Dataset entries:
*****
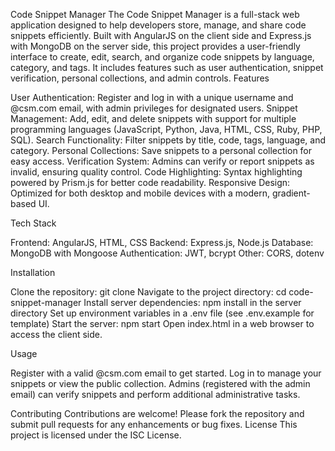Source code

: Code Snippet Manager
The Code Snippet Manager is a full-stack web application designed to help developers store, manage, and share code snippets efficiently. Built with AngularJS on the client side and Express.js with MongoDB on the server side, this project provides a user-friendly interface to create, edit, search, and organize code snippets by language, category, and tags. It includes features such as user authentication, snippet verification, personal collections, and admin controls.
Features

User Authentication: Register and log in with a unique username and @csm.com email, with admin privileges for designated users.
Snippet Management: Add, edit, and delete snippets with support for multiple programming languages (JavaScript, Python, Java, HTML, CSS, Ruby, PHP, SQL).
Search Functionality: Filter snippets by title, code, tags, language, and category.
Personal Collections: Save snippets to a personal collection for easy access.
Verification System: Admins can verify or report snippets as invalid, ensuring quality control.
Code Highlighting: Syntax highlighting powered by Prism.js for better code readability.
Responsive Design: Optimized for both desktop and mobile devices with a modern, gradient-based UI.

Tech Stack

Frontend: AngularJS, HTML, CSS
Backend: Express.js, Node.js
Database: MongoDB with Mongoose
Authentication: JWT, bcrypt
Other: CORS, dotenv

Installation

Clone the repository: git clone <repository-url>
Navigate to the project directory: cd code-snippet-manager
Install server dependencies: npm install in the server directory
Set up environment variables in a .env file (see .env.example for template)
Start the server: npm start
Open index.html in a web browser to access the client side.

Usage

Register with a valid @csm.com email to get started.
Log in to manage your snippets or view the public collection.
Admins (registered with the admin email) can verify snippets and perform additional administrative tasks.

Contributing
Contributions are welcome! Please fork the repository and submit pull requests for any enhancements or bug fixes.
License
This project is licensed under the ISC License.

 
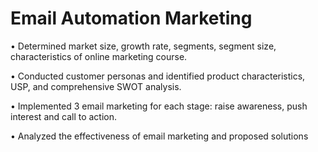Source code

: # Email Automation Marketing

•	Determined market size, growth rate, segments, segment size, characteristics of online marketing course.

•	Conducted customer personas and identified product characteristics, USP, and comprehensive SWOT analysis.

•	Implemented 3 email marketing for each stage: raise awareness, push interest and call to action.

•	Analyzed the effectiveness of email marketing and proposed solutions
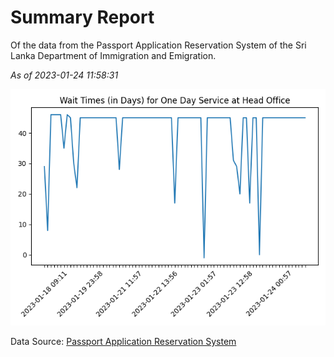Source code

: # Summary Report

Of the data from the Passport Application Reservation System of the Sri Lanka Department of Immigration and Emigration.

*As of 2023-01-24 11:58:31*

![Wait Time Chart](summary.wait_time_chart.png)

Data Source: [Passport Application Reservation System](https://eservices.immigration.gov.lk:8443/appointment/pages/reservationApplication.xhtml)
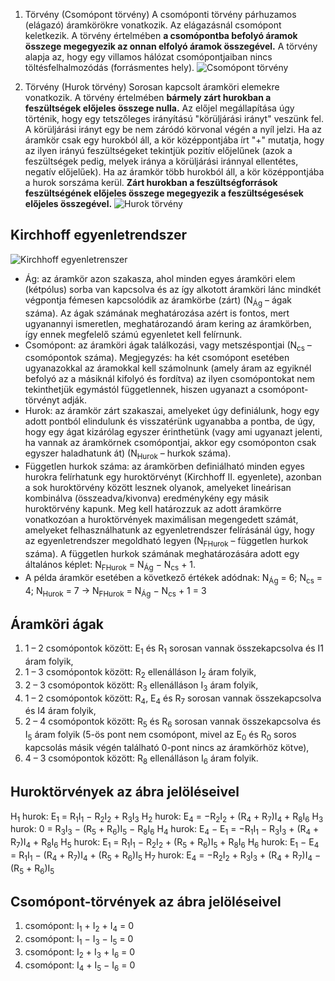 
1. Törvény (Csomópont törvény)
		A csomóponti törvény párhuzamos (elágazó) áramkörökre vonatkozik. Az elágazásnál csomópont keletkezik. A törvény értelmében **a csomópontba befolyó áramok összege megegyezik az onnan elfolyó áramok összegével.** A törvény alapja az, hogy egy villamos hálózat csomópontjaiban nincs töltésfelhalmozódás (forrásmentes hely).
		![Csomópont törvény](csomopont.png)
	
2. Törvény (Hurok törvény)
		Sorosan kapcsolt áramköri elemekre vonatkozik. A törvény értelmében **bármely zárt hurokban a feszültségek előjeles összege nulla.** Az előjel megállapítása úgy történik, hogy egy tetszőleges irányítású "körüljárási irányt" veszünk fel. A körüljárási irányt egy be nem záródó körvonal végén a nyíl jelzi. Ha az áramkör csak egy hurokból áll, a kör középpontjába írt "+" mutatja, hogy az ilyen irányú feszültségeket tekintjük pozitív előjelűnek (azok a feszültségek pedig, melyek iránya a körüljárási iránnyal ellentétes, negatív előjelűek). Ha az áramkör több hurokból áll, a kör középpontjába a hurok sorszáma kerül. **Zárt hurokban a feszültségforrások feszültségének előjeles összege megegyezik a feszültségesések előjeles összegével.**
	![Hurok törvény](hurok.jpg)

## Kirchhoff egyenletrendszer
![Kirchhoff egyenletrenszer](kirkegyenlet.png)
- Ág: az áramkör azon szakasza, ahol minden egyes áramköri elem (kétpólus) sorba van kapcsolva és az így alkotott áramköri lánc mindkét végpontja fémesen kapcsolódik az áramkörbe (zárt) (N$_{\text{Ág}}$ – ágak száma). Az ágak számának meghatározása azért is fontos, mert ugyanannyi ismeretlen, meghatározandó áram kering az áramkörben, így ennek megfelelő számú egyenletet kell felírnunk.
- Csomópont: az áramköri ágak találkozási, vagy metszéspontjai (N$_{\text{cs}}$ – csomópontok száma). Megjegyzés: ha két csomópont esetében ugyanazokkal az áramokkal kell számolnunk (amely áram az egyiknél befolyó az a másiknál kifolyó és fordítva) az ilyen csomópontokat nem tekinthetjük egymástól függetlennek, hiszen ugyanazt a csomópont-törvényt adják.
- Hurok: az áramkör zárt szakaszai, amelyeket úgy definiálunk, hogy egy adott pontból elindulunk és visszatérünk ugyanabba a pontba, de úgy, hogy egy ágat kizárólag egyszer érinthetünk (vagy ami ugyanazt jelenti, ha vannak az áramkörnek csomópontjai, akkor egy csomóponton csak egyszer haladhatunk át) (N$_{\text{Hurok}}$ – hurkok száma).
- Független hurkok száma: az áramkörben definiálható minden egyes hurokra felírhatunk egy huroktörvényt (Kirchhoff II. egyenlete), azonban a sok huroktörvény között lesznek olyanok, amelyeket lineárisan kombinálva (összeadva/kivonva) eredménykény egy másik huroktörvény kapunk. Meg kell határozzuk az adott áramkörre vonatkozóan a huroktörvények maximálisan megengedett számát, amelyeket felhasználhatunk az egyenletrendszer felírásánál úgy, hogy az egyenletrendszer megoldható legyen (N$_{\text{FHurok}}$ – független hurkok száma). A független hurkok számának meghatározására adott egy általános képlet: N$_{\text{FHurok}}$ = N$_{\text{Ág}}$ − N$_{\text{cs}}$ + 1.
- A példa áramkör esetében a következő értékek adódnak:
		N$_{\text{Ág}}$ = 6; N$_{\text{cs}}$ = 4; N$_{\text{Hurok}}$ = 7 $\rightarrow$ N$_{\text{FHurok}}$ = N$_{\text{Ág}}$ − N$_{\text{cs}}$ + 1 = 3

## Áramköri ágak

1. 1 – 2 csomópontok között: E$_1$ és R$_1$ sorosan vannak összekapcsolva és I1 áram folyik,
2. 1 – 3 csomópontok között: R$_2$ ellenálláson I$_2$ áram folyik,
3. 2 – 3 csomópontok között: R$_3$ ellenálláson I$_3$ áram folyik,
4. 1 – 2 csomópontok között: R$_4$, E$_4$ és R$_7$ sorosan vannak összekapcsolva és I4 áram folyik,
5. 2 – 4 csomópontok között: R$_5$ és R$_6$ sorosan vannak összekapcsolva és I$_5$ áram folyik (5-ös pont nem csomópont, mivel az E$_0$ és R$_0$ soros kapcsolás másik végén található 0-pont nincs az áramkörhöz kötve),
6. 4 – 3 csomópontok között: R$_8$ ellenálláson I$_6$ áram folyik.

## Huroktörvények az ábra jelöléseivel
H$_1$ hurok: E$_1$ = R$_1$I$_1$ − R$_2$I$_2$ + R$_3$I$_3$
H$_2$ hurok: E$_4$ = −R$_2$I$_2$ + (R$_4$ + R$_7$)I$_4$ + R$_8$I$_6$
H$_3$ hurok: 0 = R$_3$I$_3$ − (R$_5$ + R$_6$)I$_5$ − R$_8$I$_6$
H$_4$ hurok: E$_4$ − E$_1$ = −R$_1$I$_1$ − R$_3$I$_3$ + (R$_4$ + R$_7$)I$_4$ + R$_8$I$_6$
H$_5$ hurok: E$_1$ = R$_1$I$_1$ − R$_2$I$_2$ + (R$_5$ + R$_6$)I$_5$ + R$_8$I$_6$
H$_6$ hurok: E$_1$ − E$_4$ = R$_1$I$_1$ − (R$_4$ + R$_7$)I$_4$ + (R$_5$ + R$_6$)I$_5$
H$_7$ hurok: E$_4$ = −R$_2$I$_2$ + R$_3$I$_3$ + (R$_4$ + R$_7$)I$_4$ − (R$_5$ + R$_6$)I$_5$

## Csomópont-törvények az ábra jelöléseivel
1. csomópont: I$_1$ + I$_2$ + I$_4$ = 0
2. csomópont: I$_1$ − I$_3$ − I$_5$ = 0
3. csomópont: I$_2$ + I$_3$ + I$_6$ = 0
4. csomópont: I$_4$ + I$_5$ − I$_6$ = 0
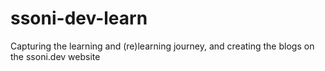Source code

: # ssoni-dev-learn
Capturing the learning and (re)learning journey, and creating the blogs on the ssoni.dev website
*****
- Task
Count, in the data above, the lines that hold "végén". Return only that count.

- Result
2